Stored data
+ + +
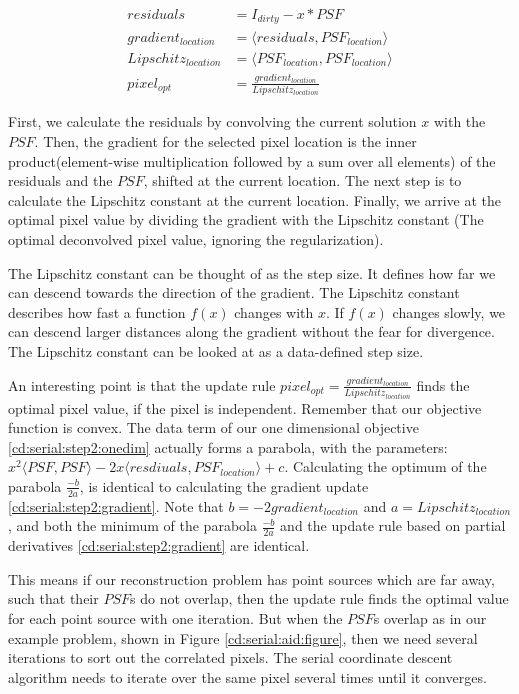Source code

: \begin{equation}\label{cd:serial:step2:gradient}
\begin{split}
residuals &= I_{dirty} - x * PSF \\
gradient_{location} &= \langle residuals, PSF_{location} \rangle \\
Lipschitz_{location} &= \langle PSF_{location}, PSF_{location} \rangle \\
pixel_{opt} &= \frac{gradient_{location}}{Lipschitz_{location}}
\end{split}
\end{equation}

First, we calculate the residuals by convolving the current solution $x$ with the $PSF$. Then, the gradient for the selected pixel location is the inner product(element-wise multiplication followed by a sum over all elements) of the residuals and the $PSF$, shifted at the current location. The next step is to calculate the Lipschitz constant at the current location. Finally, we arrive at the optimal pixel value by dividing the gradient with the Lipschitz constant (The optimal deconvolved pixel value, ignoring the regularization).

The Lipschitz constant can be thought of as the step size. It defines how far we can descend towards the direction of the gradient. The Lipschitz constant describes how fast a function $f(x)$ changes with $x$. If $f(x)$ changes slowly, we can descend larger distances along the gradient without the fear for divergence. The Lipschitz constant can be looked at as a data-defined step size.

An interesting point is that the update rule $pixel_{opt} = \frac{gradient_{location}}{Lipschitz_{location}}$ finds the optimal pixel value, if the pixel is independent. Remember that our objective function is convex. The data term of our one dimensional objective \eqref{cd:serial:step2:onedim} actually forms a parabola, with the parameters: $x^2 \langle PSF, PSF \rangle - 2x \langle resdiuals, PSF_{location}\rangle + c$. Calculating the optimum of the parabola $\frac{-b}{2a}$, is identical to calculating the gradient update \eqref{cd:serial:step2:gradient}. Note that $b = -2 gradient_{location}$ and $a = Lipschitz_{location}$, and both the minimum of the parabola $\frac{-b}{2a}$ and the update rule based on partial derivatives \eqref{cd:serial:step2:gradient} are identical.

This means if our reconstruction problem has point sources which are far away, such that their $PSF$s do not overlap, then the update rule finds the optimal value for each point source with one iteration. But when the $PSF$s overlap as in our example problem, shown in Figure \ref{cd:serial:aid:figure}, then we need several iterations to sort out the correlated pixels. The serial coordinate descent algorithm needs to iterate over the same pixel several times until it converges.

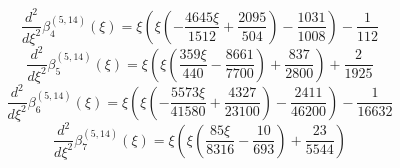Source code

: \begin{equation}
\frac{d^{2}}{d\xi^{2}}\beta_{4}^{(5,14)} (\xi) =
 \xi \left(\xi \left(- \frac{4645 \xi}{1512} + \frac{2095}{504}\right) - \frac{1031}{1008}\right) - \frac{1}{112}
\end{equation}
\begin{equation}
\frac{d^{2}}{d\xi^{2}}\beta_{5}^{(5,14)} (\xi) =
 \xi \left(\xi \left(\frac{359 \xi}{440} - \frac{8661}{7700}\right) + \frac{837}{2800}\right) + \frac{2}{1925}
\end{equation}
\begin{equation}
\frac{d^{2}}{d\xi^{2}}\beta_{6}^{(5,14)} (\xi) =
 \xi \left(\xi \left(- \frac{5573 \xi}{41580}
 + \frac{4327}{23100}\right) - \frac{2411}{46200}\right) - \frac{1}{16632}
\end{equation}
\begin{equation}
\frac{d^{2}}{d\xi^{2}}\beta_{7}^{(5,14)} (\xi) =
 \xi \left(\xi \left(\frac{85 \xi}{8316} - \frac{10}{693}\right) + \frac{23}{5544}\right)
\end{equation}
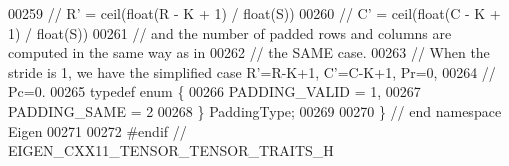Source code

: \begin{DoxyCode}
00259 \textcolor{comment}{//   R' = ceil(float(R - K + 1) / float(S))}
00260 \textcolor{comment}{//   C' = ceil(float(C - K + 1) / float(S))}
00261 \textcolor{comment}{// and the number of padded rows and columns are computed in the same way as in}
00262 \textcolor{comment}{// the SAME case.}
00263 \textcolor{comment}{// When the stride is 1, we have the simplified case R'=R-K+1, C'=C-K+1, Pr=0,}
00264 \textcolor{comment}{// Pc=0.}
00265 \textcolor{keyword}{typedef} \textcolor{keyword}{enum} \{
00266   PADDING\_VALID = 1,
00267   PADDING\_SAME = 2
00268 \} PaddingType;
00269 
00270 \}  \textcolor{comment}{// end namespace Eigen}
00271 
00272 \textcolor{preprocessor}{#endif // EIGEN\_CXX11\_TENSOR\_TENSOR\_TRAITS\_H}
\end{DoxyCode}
+ + +
[Work instructions]
With the pictures left aside, set down each entry above exactly as it stands.

[Exercise result]
Source code

: \begin{equation}\label{cd:serial:step2:gradient}
\begin{split}
residuals &= I_{dirty} - x * PSF \\
gradient_{location} &= \langle residuals, PSF_{location} \rangle \\
Lipschitz_{location} &= \langle PSF_{location}, PSF_{location} \rangle \\
pixel_{opt} &= \frac{gradient_{location}}{Lipschitz_{location}}
\end{split}
\end{equation}

First, we calculate the residuals by convolving the current solution $x$ with the $PSF$. Then, the gradient for the selected pixel location is the inner product(element-wise multiplication followed by a sum over all elements) of the residuals and the $PSF$, shifted at the current location. The next step is to calculate the Lipschitz constant at the current location. Finally, we arrive at the optimal pixel value by dividing the gradient with the Lipschitz constant (The optimal deconvolved pixel value, ignoring the regularization).

The Lipschitz constant can be thought of as the step size. It defines how far we can descend towards the direction of the gradient. The Lipschitz constant describes how fast a function $f(x)$ changes with $x$. If $f(x)$ changes slowly, we can descend larger distances along the gradient without the fear for divergence. The Lipschitz constant can be looked at as a data-defined step size.

An interesting point is that the update rule $pixel_{opt} = \frac{gradient_{location}}{Lipschitz_{location}}$ finds the optimal pixel value, if the pixel is independent. Remember that our objective function is convex. The data term of our one dimensional objective \eqref{cd:serial:step2:onedim} actually forms a parabola, with the parameters: $x^2 \langle PSF, PSF \rangle - 2x \langle resdiuals, PSF_{location}\rangle + c$. Calculating the optimum of the parabola $\frac{-b}{2a}$, is identical to calculating the gradient update \eqref{cd:serial:step2:gradient}. Note that $b = -2 gradient_{location}$ and $a = Lipschitz_{location}$, and both the minimum of the parabola $\frac{-b}{2a}$ and the update rule based on partial derivatives \eqref{cd:serial:step2:gradient} are identical.

This means if our reconstruction problem has point sources which are far away, such that their $PSF$s do not overlap, then the update rule finds the optimal value for each point source with one iteration. But when the $PSF$s overlap as in our example problem, shown in Figure \ref{cd:serial:aid:figure}, then we need several iterations to sort out the correlated pixels. The serial coordinate descent algorithm needs to iterate over the same pixel several times until it converges.

Source code

: \begin{equation}
\frac{d^{2}}{d\xi^{2}}\beta_{4}^{(5,14)} (\xi) =
 \xi \left(\xi \left(- \frac{4645 \xi}{1512} + \frac{2095}{504}\right) - \frac{1031}{1008}\right) - \frac{1}{112}
\end{equation}
\begin{equation}
\frac{d^{2}}{d\xi^{2}}\beta_{5}^{(5,14)} (\xi) =
 \xi \left(\xi \left(\frac{359 \xi}{440} - \frac{8661}{7700}\right) + \frac{837}{2800}\right) + \frac{2}{1925}
\end{equation}
\begin{equation}
\frac{d^{2}}{d\xi^{2}}\beta_{6}^{(5,14)} (\xi) =
 \xi \left(\xi \left(- \frac{5573 \xi}{41580}
 + \frac{4327}{23100}\right) - \frac{2411}{46200}\right) - \frac{1}{16632}
\end{equation}
\begin{equation}
\frac{d^{2}}{d\xi^{2}}\beta_{7}^{(5,14)} (\xi) =
 \xi \left(\xi \left(\frac{85 \xi}{8316} - \frac{10}{693}\right) + \frac{23}{5544}\right)
\end{equation}
Source code

: \begin{DoxyCode}
00259 \textcolor{comment}{//   R' = ceil(float(R - K + 1) / float(S))}
00260 \textcolor{comment}{//   C' = ceil(float(C - K + 1) / float(S))}
00261 \textcolor{comment}{// and the number of padded rows and columns are computed in the same way as in}
00262 \textcolor{comment}{// the SAME case.}
00263 \textcolor{comment}{// When the stride is 1, we have the simplified case R'=R-K+1, C'=C-K+1, Pr=0,}
00264 \textcolor{comment}{// Pc=0.}
00265 \textcolor{keyword}{typedef} \textcolor{keyword}{enum} \{
00266   PADDING\_VALID = 1,
00267   PADDING\_SAME = 2
00268 \} PaddingType;
00269 
00270 \}  \textcolor{comment}{// end namespace Eigen}
00271 
00272 \textcolor{preprocessor}{#endif // EIGEN\_CXX11\_TENSOR\_TENSOR\_TRAITS\_H}
\end{DoxyCode}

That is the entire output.